ERBRECHTLICHE GLEICHSTELLUNG VON LEBENSPARTNERN
Zwei Lebenspartner - eine Frau und ein Mann - hatten Verfassungsbeschwerde gegen die Ungleichbehandlung eingelegt, nachdem das Finanzamt nach dem Tod ihrer jeweiligen Partner(in) 2001 und 2002 die Erbschaftssteuern nach der ungünstigen Steuerklasse III festgesetzt hatte. Das Bundesverfassungsgericht gab ihnen Recht und forderte den Gesetzgeber auf, bis Ende des Jahres 2010 eine neue gesetzliche Regelung zu finden. Zwar wurde mit der Erbschaftsreform 2008 die Ungleichbehandlung bei dem Freibetrag gegenüber Verheirateten beseitigt (früher 5.200,00 € jetzt 307.000,00 € plus persönlicher Freibetrag), die Ungleichbehandlung bei der Steuerklasse blieb jedoch. Eheleute zahlen zwischen 7 und 30 % an Erbschaftssteuern, bei Lebenspartnern sind es bisher zwischen 17 und 50 %. Das Argument, wonach der grundgesetzliche Schutz der Ehe auch auf das Erbrecht ausstrahle, zog beim Bundesverfassungsgericht nicht. Die Richter fanden also keinen Unterschied zwischen homosexueller und heterosexueller Ehe. Lebenspartner stünden füreinander ein wie Eheleute, sie hätten gleiche Unterhalts- und Einstandspflichten. Ihre Erwartung, beim Tod eines Partners ebenso abgesichert zu werden wie ein Ehepartner, sei gerechtfertigt.

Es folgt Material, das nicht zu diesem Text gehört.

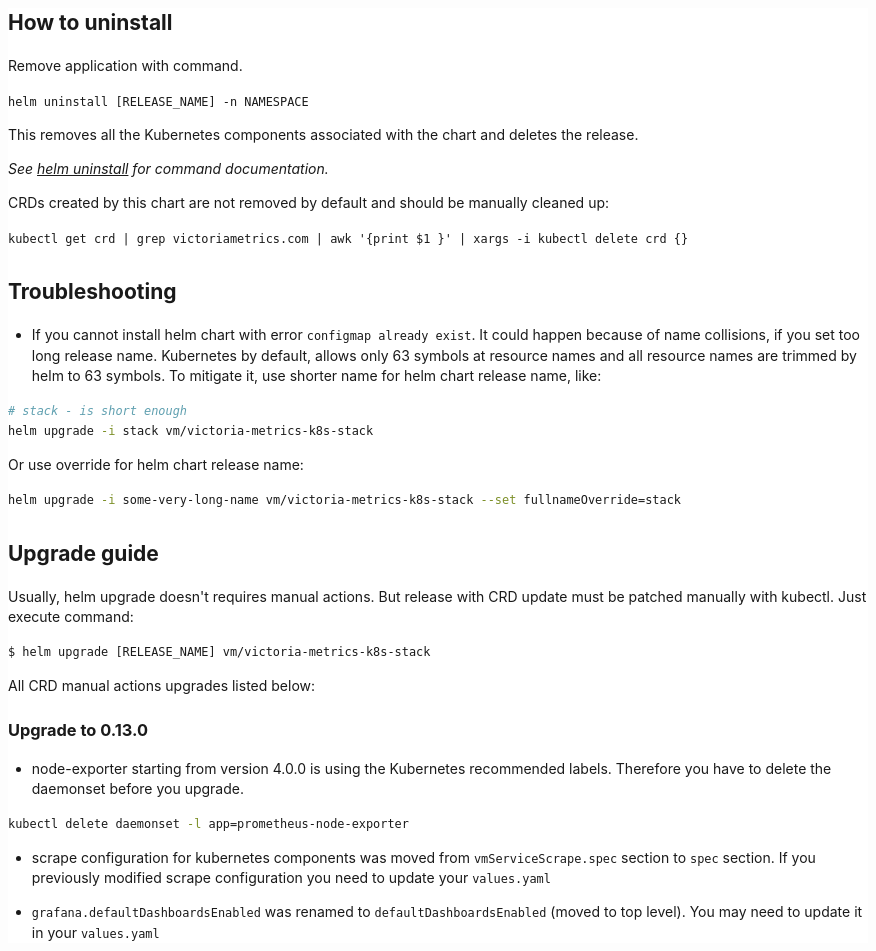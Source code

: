 ## How to uninstall

Remove application with command.

```console
helm uninstall [RELEASE_NAME] -n NAMESPACE
```
This removes all the Kubernetes components associated with the chart and deletes the release.

_See [helm uninstall](https://helm.sh/docs/helm/helm_uninstall/) for command documentation._

CRDs created by this chart are not removed by default and should be manually cleaned up:

```console
kubectl get crd | grep victoriametrics.com | awk '{print $1 }' | xargs -i kubectl delete crd {}
```

## Troubleshooting

- If you cannot install helm chart with error `configmap already exist`. It could happen because of name collisions, if you set too long release name.
  Kubernetes by default, allows only 63 symbols at resource names and all resource names are trimmed by helm to 63 symbols.
  To mitigate it, use shorter name for helm chart release name, like:
```bash
# stack - is short enough
helm upgrade -i stack vm/victoria-metrics-k8s-stack
```
  Or use override for helm chart release name:
```bash
helm upgrade -i some-very-long-name vm/victoria-metrics-k8s-stack --set fullnameOverride=stack
```

## Upgrade guide

Usually, helm upgrade doesn't requires manual actions. But release with CRD update must be patched manually with kubectl.
 Just execute command:
```console
$ helm upgrade [RELEASE_NAME] vm/victoria-metrics-k8s-stack
```
 All CRD manual actions upgrades listed below:

### Upgrade to 0.13.0

- node-exporter starting from version 4.0.0 is using the Kubernetes recommended labels. Therefore you have to delete the daemonset before you upgrade.

```bash
kubectl delete daemonset -l app=prometheus-node-exporter
```
- scrape configuration for kubernetes components was moved from `vmServiceScrape.spec` section to `spec` section. If you previously modified scrape configuration you need to update your `values.yaml`

- `grafana.defaultDashboardsEnabled` was renamed to `defaultDashboardsEnabled` (moved to top level). You may need to update it in your `values.yaml`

Dabei käme es auch nicht auf den angeblichen Schutz für aus einer Ehe hervorgegangener Kinder an, da der Freibetrag davon unabhängig gewährt würde.

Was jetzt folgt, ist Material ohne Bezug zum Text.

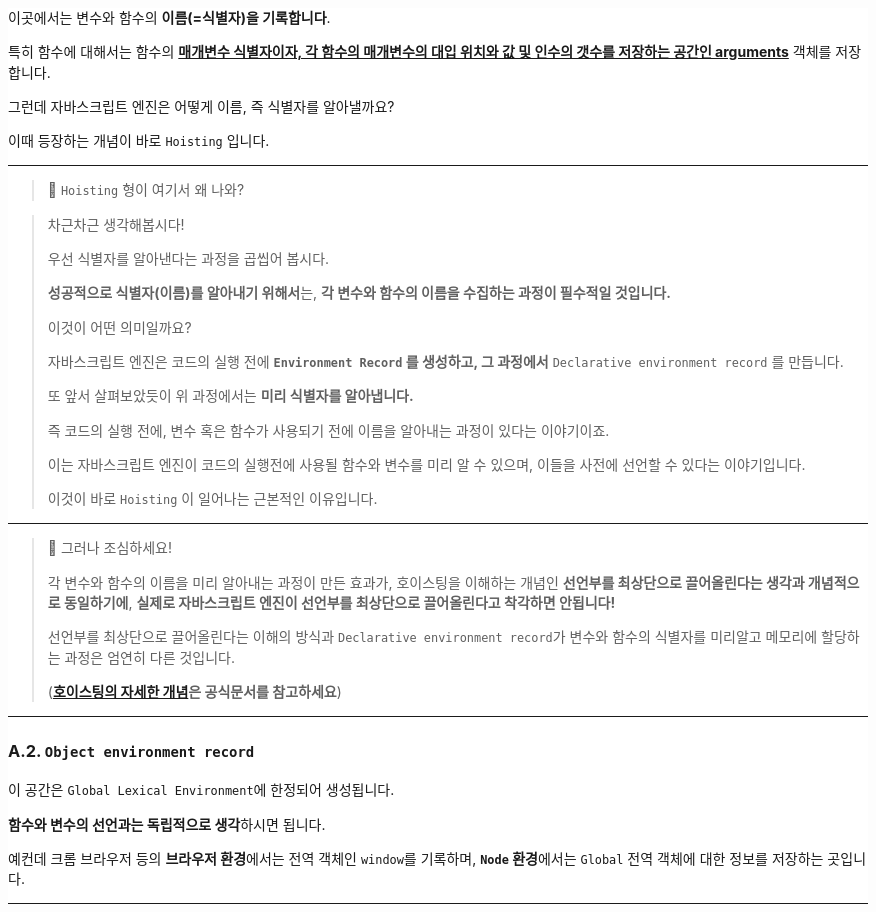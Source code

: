 이곳에서는 변수와 함수의 **이름(=식별자)을 기록합니다**.

특히 함수에 대해서는 함수의 **[매개변수 식별자이자, 각 함수의 매개변수의 대입 위치와 값 및 인수의 갯수를 저장하는 공간인 arguments](https://developer.mozilla.org/ko/docs/Web/JavaScript/Reference/Functions/arguments)** 객체를 저장합니다.

그런데 자바스크립트 엔진은 어떻게 이름, 즉 식별자를 알아낼까요?

이때 등장하는 개념이 바로 `Hoisting` 입니다.

---

> 🤔 `Hoisting` 형이 여기서 왜 나와?

> 차근차근 생각해봅시다!
>
> 우선 식별자를 알아낸다는 과정을 곱씹어 봅시다.
>
> **성공적으로 식별자(이름)를 알아내기 위해서**는,
> **각 변수와 함수의 이름을 수집하는 과정이 필수적일 것입니다.**
>
> 이것이 어떤 의미일까요?
>
> 자바스크립트 엔진은 코드의 실행 전에 **`Environment Record` 를 생성하고, 그 과정에서** `Declarative environment record` 를 만듭니다.
>
> 또 앞서 살펴보았듯이 위 과정에서는 **미리 식별자를 알아냅니다.**
>
> 즉 코드의 실행 전에, 변수 혹은 함수가 사용되기 전에 이름을 알아내는 과정이 있다는 이야기이죠.
>
> 이는 자바스크립트 엔진이 코드의 실행전에 사용될 함수와 변수를 미리 알 수 있으며,
> 이들을 사전에 선언할 수 있다는 이야기입니다.
>
> 이것이 바로 `Hoisting` 이 일어나는 근본적인 이유입니다.

---

> 🚫 그러나 조심하세요!
>
> 각 변수와 함수의 이름을 미리 알아내는 과정이 만든 효과가,
> 호이스팅을 이해하는 개념인 **선언부를 최상단으로 끌어올린다는 생각과 개념적으로 동일하기에**,
> **실제로 자바스크립트 엔진이 선언부를 최상단으로 끌어올린다고 착각하면 안됩니다!**
>
> 선언부를 최상단으로 끌어올린다는 이해의 방식과
> `Declarative environment record`가 변수와 함수의 식별자를 미리알고 메모리에 할당하는 과정은 엄연히 다른 것입니다.
>
> (**[호이스팅의 자세한 개념](https://developer.mozilla.org/ko/docs/Glossary/Hoisting)은 공식문서를 참고하세요**)

---

### A.2. `Object environment record`

이 공간은 `Global Lexical Environment`에 한정되어 생성됩니다.

**함수와 변수의 선언과는 독립적으로 생각**하시면 됩니다.

예컨데 크롬 브라우저 등의 **브라우저 환경**에서는 전역 객체인 `window`를 기록하며,
**`Node` 환경**에서는 `Global` 전역 객체에 대한 정보를 저장하는 곳입니다.

---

Zwar ist ein entsprechendes Gesetzesvorhaben der Bundesregierung bereits auf dem Weg, der Gesetzgeber muß jetzt allerdings auch eine Lösung für alle "Altfälle" seit Einführung der Lebenspartnerschaft im Jahre 2001 finden, dies bis Ende 2010. Bereits besteuerte Lebenspartner dürfen erwarten, daß früher ungünstige Erbschaftssteuerbescheide aufgehoben und etwaig zuviel gezahlte Steuern rückerstattet werden!